Leucopogon compactus is a species of flowering plant in the heath family Ericaceae and is endemic to the south of Western Australia. It is an erect shrub with oblong leaves and dense clusters of white, tube-shaped flowers.

==Description==
Leucopogon compactus is a shrub that typically grows to a height of 0.3–1 m, its leaves and branches covered with grey, shaggy hairs.
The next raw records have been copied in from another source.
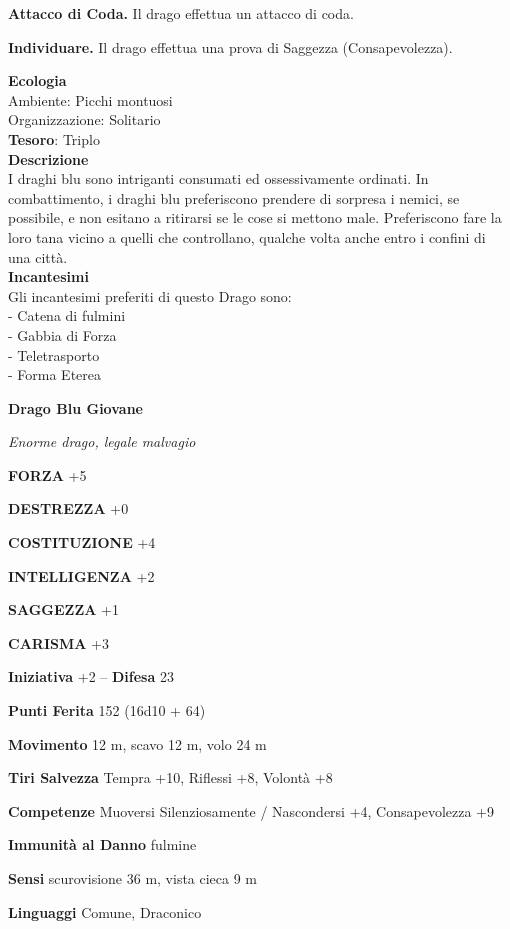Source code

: \begin{multicols}{2}
\textbf{Attacco di Coda.} Il drago effettua un attacco di coda.

\textbf{Individuare.} Il drago effettua una prova di Saggezza (Consapevolezza).

\textbf{Ecologia}\\
Ambiente: Picchi montuosi\\
Organizzazione: Solitario\\
\textbf{Tesoro}: Triplo\\
\textbf{Descrizione}\\
I draghi blu sono intriganti consumati ed ossessivamente ordinati. In combattimento, i draghi blu preferiscono prendere di sorpresa i nemici, se possibile, e non esitano a ritirarsi se le cose si mettono male. Preferiscono fare la loro tana vicino a quelli che controllano, qualche volta anche entro i confini di una città.\\
\textbf{Incantesimi}\\
Gli incantesimi preferiti di questo Drago sono:\\
- Catena di fulmini\\
- Gabbia di Forza\\
- Teletrasporto\\
- Forma Eterea


\medskip{}\textbf{Drago Blu Giovane}

\textit{Enorme drago, legale malvagio}

\textbf{FORZA} +5

\textbf{DESTREZZA} +0

\textbf{COSTITUZIONE} +4

\textbf{INTELLIGENZA} +2

\textbf{SAGGEZZA} +1

\textbf{CARISMA} +3

\textbf{Iniziativa} +2 -- \textbf{Difesa} 23

\textbf{Punti Ferita} 152 (16d10 + 64)

\textbf{Movimento} 12 m, scavo 12 m, volo 24 m

\textbf{Tiri Salvezza} Tempra +10, Riflessi +8, Volontà +8

\textbf{Competenze} Muoversi Silenziosamente / Nascondersi +4, Consapevolezza +9

\textbf{Immunità al Danno} fulmine

\textbf{Sensi} scurovisione 36 m, vista cieca 9 m

\textbf{Linguaggi} Comune, Draconico


\end{multicols}
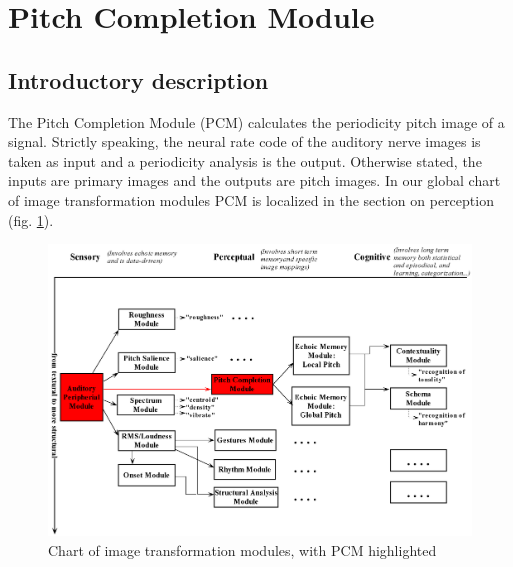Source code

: \newpage
\section{Pitch Completion Module}

\hypertarget{Concepts:PitchCompletionModule}{}

\hypertarget{Concepts:IPEMPeriodicityPitch}{}

\subsection{Introductory description}

The Pitch Completion Module (PCM) calculates the periodicity pitch
image of a signal. Strictly speaking, the neural rate code of the
auditory nerve images is taken as input and a periodicity analysis
is the output. Otherwise stated, the inputs are primary images and
the outputs are pitch images. In our global chart of image
transformation modules PCM is localized in the section on
perception (fig. \ref{Fig:ModulesPCM}).
\begin{figure}[h]
    \centering
    \includegraphics[width=\textwidth]{Graphics/ModulesPCM}
    \caption{Chart of image transformation modules, with PCM highlighted}
    \label{Fig:ModulesPCM}
\end{figure}

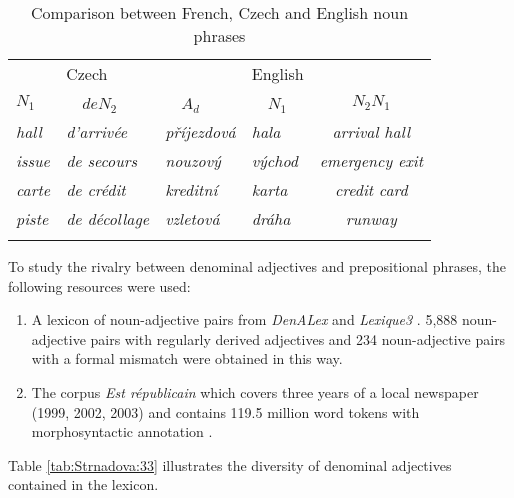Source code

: \documentclass[output=paper]{LSP/langsci}
\begin{document}
\begin{table}

\begin{tabularx}{.8\textwidth}{lX@{\qquad}ll@{\qquad}c }
\lsptoprule
\multicolumn{2}{l}{\hspace*{5mm}French}& \multicolumn{2}{l}{\hspace*{5mm}Czech} &English\\
{$N_1$}& ~~{$deN_2$}&~~{$A_d$}& ~~{$N_1$}& $N_2N_1$\\
\midrule
\emph{hall} &\emph{d'arrivée}& \emph{p\v{r}\'{i}jezdov\'{a}}& \emph{hala} & \emph{arrival hall}  \\
\emph{issue} &\emph{de secours}&\emph{nouzov\'{y}}&\emph{v\'{y}chod}& \emph{emergency exit}\\
\emph{carte}& \emph{de crédit}&\emph{kreditn\'{i}}& \emph{karta}& \emph{credit card}\\
\emph{piste} &\emph{de décollage}& \emph{vzletov\'{a}}& \emph{dr\'{a}ha}& \emph{runway} \\
\lspbottomrule
\end{tabularx}
\caption{Comparison between French, Czech and English noun phrases}
\label{tab:Strnadova:compar-langues}
\end{table}

To study the rivalry between  denominal adjectives and prepositional phrases, the following resources were used:
\begin{enumerate}
\item A lexicon of noun-adjective pairs  from \emph{DenALex} \citep{strnad2011} and \emph{Lexique3} \citep{new2006lexique}. 5,888 noun-adjective pairs with regularly derived adjectives
and 234 noun-adjective pairs with a formal mismatch were obtained in this way.
\item The corpus \emph{Est républicain} which covers three years of a local newspaper (1999, 2002, 2003) and contains 119.5 million word tokens with morphosyntactic annotation \citep{seddah2012}.
\end{enumerate}
Table \ref{tab:Strnadova:33} illustrates the diversity of denominal adjectives contained in the lexicon.
\end{document}
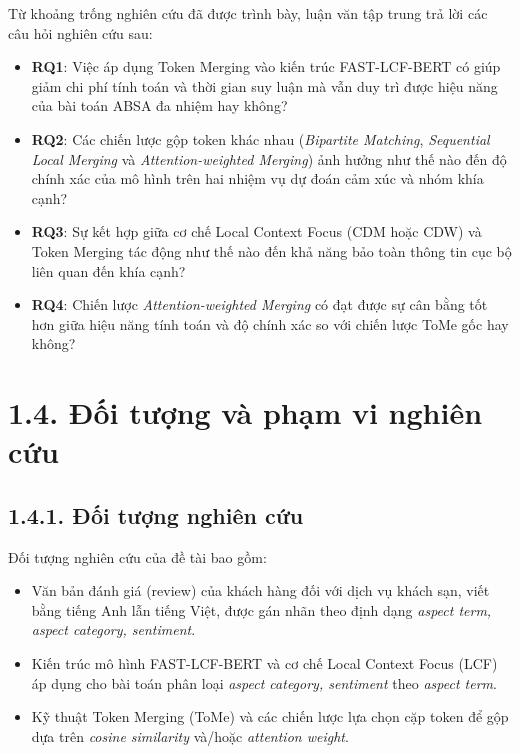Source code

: Từ khoảng trống nghiên cứu đã được trình bày, luận văn tập trung trả lời các câu hỏi nghiên cứu sau:

\begin{itemize}
    \item \textbf{RQ1}: Việc áp dụng Token Merging vào kiến trúc FAST-LCF-BERT có giúp giảm chi phí tính toán và thời gian suy luận mà vẫn duy trì được hiệu năng của bài toán ABSA đa nhiệm hay không?

    \item \textbf{RQ2}: Các chiến lược gộp token khác nhau (\textit{Bipartite Matching}, \textit{Sequential Local Merging} và \textit{Attention-weighted Merging}) ảnh hưởng như thế nào đến độ chính xác của mô hình trên hai nhiệm vụ dự đoán cảm xúc và nhóm khía cạnh?

    \item \textbf{RQ3}: Sự kết hợp giữa cơ chế Local Context Focus (CDM hoặc CDW) và Token Merging tác động như thế nào đến khả năng bảo toàn thông tin cục bộ liên quan đến khía cạnh?

    \item \textbf{RQ4}: Chiến lược \textit{Attention-weighted Merging} có đạt được sự cân bằng tốt hơn giữa hiệu năng tính toán và độ chính xác so với chiến lược ToMe gốc hay không?
\end{itemize}

\section{1.4. Đối tượng và phạm vi nghiên cứu}
 
\subsection{1.4.1. Đối tượng nghiên cứu}
 
Đối tượng nghiên cứu của đề tài bao gồm:
 
\begin{itemize}
  \item Văn bản đánh giá (review) của khách hàng đối với dịch vụ khách sạn, viết bằng tiếng Anh lẫn tiếng Việt, được gán nhãn theo định dạng \textit{aspect term, aspect category, sentiment}.
  \item Kiến trúc mô hình FAST-LCF-BERT và cơ chế Local Context Focus (LCF) áp dụng cho bài toán phân loại \textit{aspect category, sentiment} theo \textit{aspect term}.
  \item Kỹ thuật Token Merging (ToMe) và các chiến lược lựa chọn cặp token để gộp dựa trên \textit{cosine similarity} và/hoặc \textit{attention weight}.
\end{itemize}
The leaves are oblong, mostly less than 12 mm long with the edges rolled under. The flowers are white and arranged in dense clusters on the ends of branches and in upper leaf axils. The sepals are about 2.5 mm long, with the bracts, covered with long hairs. The petals are about 4 mm long and the lobes are longer than the petal tube. Flowering occurs from June to August or December.

==Taxonomy==
Leucopogon compactus was first formally described in 1859 by Sergei Sergeyevich Sheglejev in the Bulletin de la Société impériale des naturalistes de Moscou. The specific epithet (compactus) means "compact" or "united".

==Distribution and habitat==
This leucopogon grows on plains and hillslopes in the Esperance Plains bioregion of southern Western Australia.

==Conservation status==
Leucopogon compactus is listed as "Priority Four" by the Government of Western Australia Department of Biodiversity, Conservation and Attractions, meaning that it is rare or near threatened.